**Your goal**: Write the records out again, exactly.

**Data for analysis**:
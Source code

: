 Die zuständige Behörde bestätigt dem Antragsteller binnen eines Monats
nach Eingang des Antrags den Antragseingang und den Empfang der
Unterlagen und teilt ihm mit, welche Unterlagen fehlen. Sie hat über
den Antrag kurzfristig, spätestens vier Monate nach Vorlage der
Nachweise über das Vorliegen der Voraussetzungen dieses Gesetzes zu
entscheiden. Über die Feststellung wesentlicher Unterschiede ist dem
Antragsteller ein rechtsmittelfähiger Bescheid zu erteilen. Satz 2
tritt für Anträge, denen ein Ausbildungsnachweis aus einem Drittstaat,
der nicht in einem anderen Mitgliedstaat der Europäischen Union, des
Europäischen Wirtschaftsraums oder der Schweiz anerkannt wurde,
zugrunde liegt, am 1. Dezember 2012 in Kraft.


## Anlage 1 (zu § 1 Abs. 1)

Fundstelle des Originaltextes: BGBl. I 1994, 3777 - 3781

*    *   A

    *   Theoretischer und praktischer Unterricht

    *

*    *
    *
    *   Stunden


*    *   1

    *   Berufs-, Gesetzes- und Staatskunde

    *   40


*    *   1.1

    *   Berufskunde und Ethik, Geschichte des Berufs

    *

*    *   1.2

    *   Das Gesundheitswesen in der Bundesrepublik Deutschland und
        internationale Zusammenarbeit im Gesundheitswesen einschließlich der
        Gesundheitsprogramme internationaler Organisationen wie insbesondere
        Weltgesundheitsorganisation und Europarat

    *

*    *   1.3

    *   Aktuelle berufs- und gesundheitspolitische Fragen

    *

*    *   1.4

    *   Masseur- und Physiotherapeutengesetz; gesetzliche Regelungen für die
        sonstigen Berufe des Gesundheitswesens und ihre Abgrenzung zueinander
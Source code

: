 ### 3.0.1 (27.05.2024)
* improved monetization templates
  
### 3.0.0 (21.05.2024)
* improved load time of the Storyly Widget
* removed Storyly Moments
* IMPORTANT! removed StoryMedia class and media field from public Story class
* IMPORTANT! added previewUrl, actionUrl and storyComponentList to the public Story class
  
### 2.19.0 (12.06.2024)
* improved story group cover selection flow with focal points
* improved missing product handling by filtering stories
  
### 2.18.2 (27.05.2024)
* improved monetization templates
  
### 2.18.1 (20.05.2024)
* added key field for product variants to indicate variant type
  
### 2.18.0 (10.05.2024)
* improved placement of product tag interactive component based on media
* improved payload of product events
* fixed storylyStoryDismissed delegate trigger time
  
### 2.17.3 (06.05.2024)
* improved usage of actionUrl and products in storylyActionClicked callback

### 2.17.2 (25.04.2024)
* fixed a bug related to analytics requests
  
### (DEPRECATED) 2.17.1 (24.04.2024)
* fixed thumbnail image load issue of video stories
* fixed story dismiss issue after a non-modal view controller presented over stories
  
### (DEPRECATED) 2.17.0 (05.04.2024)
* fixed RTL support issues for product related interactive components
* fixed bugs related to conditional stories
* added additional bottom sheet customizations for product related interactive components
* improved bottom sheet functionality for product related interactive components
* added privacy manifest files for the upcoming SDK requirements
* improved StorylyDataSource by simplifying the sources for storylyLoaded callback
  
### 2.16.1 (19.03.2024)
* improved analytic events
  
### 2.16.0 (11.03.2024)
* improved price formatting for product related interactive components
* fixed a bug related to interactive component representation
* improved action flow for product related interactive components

**Exercise result**:
Source code

: Die zuständige Behörde bestätigt dem Antragsteller binnen eines Monats
nach Eingang des Antrags den Antragseingang und den Empfang der
Unterlagen und teilt ihm mit, welche Unterlagen fehlen. Sie hat über
den Antrag kurzfristig, spätestens vier Monate nach Vorlage der
Nachweise über das Vorliegen der Voraussetzungen dieses Gesetzes zu
entscheiden. Über die Feststellung wesentlicher Unterschiede ist dem
Antragsteller ein rechtsmittelfähiger Bescheid zu erteilen. Satz 2
tritt für Anträge, denen ein Ausbildungsnachweis aus einem Drittstaat,
der nicht in einem anderen Mitgliedstaat der Europäischen Union, des
Europäischen Wirtschaftsraums oder der Schweiz anerkannt wurde,
zugrunde liegt, am 1. Dezember 2012 in Kraft.


## Anlage 1 (zu § 1 Abs. 1)

Fundstelle des Originaltextes: BGBl. I 1994, 3777 - 3781

*    *   A

    *   Theoretischer und praktischer Unterricht

    *

*    *
    *
    *   Stunden


*    *   1

    *   Berufs-, Gesetzes- und Staatskunde

    *   40


*    *   1.1

    *   Berufskunde und Ethik, Geschichte des Berufs

    *

*    *   1.2

    *   Das Gesundheitswesen in der Bundesrepublik Deutschland und
        internationale Zusammenarbeit im Gesundheitswesen einschließlich der
        Gesundheitsprogramme internationaler Organisationen wie insbesondere
        Weltgesundheitsorganisation und Europarat

    *

*    *   1.3

    *   Aktuelle berufs- und gesundheitspolitische Fragen

    *

*    *   1.4

    *   Masseur- und Physiotherapeutengesetz; gesetzliche Regelungen für die
        sonstigen Berufe des Gesundheitswesens und ihre Abgrenzung zueinander
Source code

: ### 3.0.1 (27.05.2024)
* improved monetization templates
  
### 3.0.0 (21.05.2024)
* improved load time of the Storyly Widget
* removed Storyly Moments
* IMPORTANT! removed StoryMedia class and media field from public Story class
* IMPORTANT! added previewUrl, actionUrl and storyComponentList to the public Story class
  
### 2.19.0 (12.06.2024)
* improved story group cover selection flow with focal points
* improved missing product handling by filtering stories
  
### 2.18.2 (27.05.2024)
* improved monetization templates
  
### 2.18.1 (20.05.2024)
* added key field for product variants to indicate variant type
  
### 2.18.0 (10.05.2024)
* improved placement of product tag interactive component based on media
* improved payload of product events
* fixed storylyStoryDismissed delegate trigger time
  
### 2.17.3 (06.05.2024)
* improved usage of actionUrl and products in storylyActionClicked callback

### 2.17.2 (25.04.2024)
* fixed a bug related to analytics requests
  
### (DEPRECATED) 2.17.1 (24.04.2024)
* fixed thumbnail image load issue of video stories
* fixed story dismiss issue after a non-modal view controller presented over stories
  
### (DEPRECATED) 2.17.0 (05.04.2024)
* fixed RTL support issues for product related interactive components
* fixed bugs related to conditional stories
* added additional bottom sheet customizations for product related interactive components
* improved bottom sheet functionality for product related interactive components
* added privacy manifest files for the upcoming SDK requirements
* improved StorylyDataSource by simplifying the sources for storylyLoaded callback
  
### 2.16.1 (19.03.2024)
* improved analytic events
  
### 2.16.0 (11.03.2024)
* improved price formatting for product related interactive components
* fixed a bug related to interactive component representation
* improved action flow for product related interactive components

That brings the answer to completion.